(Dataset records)
____

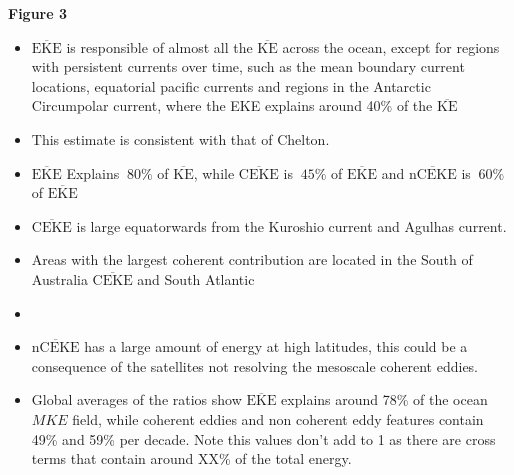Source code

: \documentclass[draft,linenumbers]{agujournal2019}
\newcommand{\MKE}{\overline{\textrm{KE}}}
\newcommand{\MEKE}{\overline{\textrm{EKE}}}
\newcommand{\MCEKE}{\overline{\textrm{CEKE}}}
\newcommand{\MnCEKE}{\overline{\textrm{nCEKE}}}
\begin{document}
	\textbf{Figure 3}
	\begin{itemize}
		\item $\MEKE$ is responsible of almost all the $\MKE$ across the ocean, except for regions with persistent currents over time, such as the mean boundary current locations, equatorial pacific currents and regions in the Antarctic Circumpolar current, where the EKE explains around 40\% of the $\MKE$
		\item This estimate is consistent with that of Chelton.
		\item $\MEKE$ Explains $~80\%$ of $\MKE$, while $\MCEKE$ is $~45\%$ of $\MEKE$ and $\MnCEKE$  is $~60\%$ of $\MEKE$ 
		\item $\MCEKE$ is large equatorwards from the Kuroshio current and Agulhas current.
		\item Areas with the largest coherent contribution are located in the South of Australia $\MCEKE$ and South Atlantic
		\item 
		\item $\MnCEKE$ has a large amount of energy at high latitudes, this could be a consequence of the satellites not resolving the mesoscale coherent eddies. 
		\item Global averages of the ratios show $\MEKE$ explains around 78\% of the ocean $MKE$ field, while coherent eddies and non coherent eddy features contain 49\% and 59\% per decade. Note this values don't add to 1 as there are cross terms that contain around XX\% of the total energy.
	\end{itemize}
\end{document}
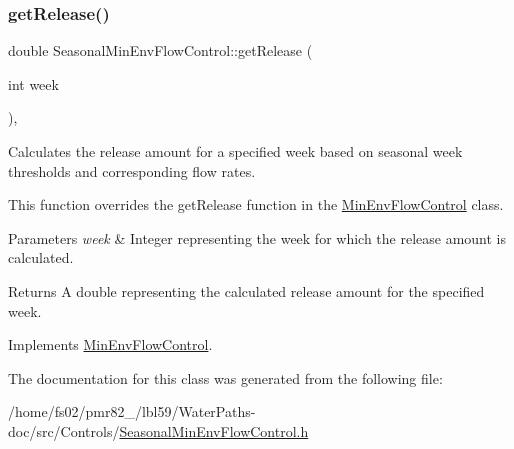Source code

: \subsubsection{\texorpdfstring{get\+Release()}{getRelease()}}
{\footnotesize\ttfamily double Seasonal\+Min\+Env\+Flow\+Control\+::get\+Release (\begin{DoxyParamCaption}\item[{int}]{week }\end{DoxyParamCaption})\hspace{0.3cm}{\ttfamily [override]}, {\ttfamily [virtual]}}



Calculates the release amount for a specified week based on seasonal week thresholds and corresponding flow rates. 

This function overrides the {\ttfamily get\+Release} function in the {\ttfamily \mbox{\hyperlink{classMinEnvFlowControl}{Min\+Env\+Flow\+Control}}} class.


\begin{DoxyParams}{Parameters}
{\em week} & Integer representing the week for which the release amount is calculated.\\
\hline
\end{DoxyParams}
\begin{DoxyReturn}{Returns}
A double representing the calculated release amount for the specified week. 
\end{DoxyReturn}


Implements \mbox{\hyperlink{classMinEnvFlowControl_a5de79615852eb0c937dd559a9eb9402d}{Min\+Env\+Flow\+Control}}.



The documentation for this class was generated from the following file\+:\begin{DoxyCompactItemize}
\item 
/home/fs02/pmr82\+\_/lbl59/\+Water\+Paths-\/doc/src/\+Controls/\mbox{\hyperlink{SeasonalMinEnvFlowControl_8h}{Seasonal\+Min\+Env\+Flow\+Control.\+h}}\end{DoxyCompactItemize}
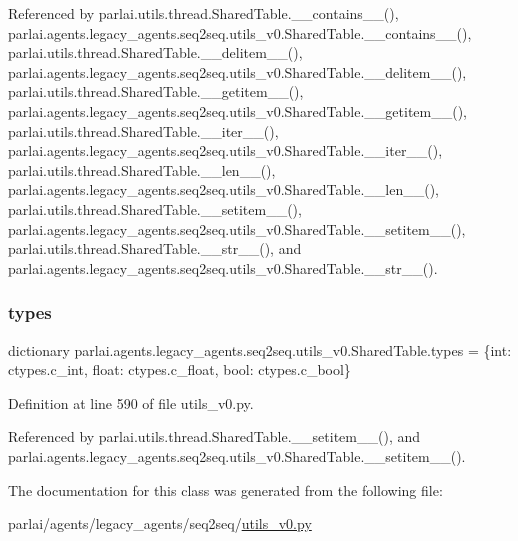 Referenced by parlai.\+utils.\+thread.\+Shared\+Table.\+\_\+\+\_\+contains\+\_\+\+\_\+(), parlai.\+agents.\+legacy\+\_\+agents.\+seq2seq.\+utils\+\_\+v0.\+Shared\+Table.\+\_\+\+\_\+contains\+\_\+\+\_\+(), parlai.\+utils.\+thread.\+Shared\+Table.\+\_\+\+\_\+delitem\+\_\+\+\_\+(), parlai.\+agents.\+legacy\+\_\+agents.\+seq2seq.\+utils\+\_\+v0.\+Shared\+Table.\+\_\+\+\_\+delitem\+\_\+\+\_\+(), parlai.\+utils.\+thread.\+Shared\+Table.\+\_\+\+\_\+getitem\+\_\+\+\_\+(), parlai.\+agents.\+legacy\+\_\+agents.\+seq2seq.\+utils\+\_\+v0.\+Shared\+Table.\+\_\+\+\_\+getitem\+\_\+\+\_\+(), parlai.\+utils.\+thread.\+Shared\+Table.\+\_\+\+\_\+iter\+\_\+\+\_\+(), parlai.\+agents.\+legacy\+\_\+agents.\+seq2seq.\+utils\+\_\+v0.\+Shared\+Table.\+\_\+\+\_\+iter\+\_\+\+\_\+(), parlai.\+utils.\+thread.\+Shared\+Table.\+\_\+\+\_\+len\+\_\+\+\_\+(), parlai.\+agents.\+legacy\+\_\+agents.\+seq2seq.\+utils\+\_\+v0.\+Shared\+Table.\+\_\+\+\_\+len\+\_\+\+\_\+(), parlai.\+utils.\+thread.\+Shared\+Table.\+\_\+\+\_\+setitem\+\_\+\+\_\+(), parlai.\+agents.\+legacy\+\_\+agents.\+seq2seq.\+utils\+\_\+v0.\+Shared\+Table.\+\_\+\+\_\+setitem\+\_\+\+\_\+(), parlai.\+utils.\+thread.\+Shared\+Table.\+\_\+\+\_\+str\+\_\+\+\_\+(), and parlai.\+agents.\+legacy\+\_\+agents.\+seq2seq.\+utils\+\_\+v0.\+Shared\+Table.\+\_\+\+\_\+str\+\_\+\+\_\+().

\mbox{\label{classparlai_1_1agents_1_1legacy__agents_1_1seq2seq_1_1utils__v0_1_1SharedTable_ac7e68f60287f180ffacb892540d737b8}} 
\subsubsection{\texorpdfstring{types}{types}}
{\footnotesize\ttfamily dictionary parlai.\+agents.\+legacy\+\_\+agents.\+seq2seq.\+utils\+\_\+v0.\+Shared\+Table.\+types = \{int\+: ctypes.\+c\+\_\+int, float\+: ctypes.\+c\+\_\+float, bool\+: ctypes.\+c\+\_\+bool\}\hspace{0.3cm}{\ttfamily [static]}}



Definition at line 590 of file utils\+\_\+v0.\+py.



Referenced by parlai.\+utils.\+thread.\+Shared\+Table.\+\_\+\+\_\+setitem\+\_\+\+\_\+(), and parlai.\+agents.\+legacy\+\_\+agents.\+seq2seq.\+utils\+\_\+v0.\+Shared\+Table.\+\_\+\+\_\+setitem\+\_\+\+\_\+().



The documentation for this class was generated from the following file\+:\begin{DoxyCompactItemize}
\item 
parlai/agents/legacy\+\_\+agents/seq2seq/\hyperlink{utils__v0_8py}{utils\+\_\+v0.\+py}\end{DoxyCompactItemize}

____

◆ YOUR GOAL
Take every line from the data above that holds "around" and copy it out.

◆ RESPONSE AREA
		\item $\MEKE$ is responsible of almost all the $\MKE$ across the ocean, except for regions with persistent currents over time, such as the mean boundary current locations, equatorial pacific currents and regions in the Antarctic Circumpolar current, where the EKE explains around 40\% of the $\MKE$
		\item Global averages of the ratios show $\MEKE$ explains around 78\% of the ocean $MKE$ field, while coherent eddies and non coherent eddy features contain 49\% and 59\% per decade. Note this values don't add to 1 as there are cross terms that contain around XX\% of the total energy.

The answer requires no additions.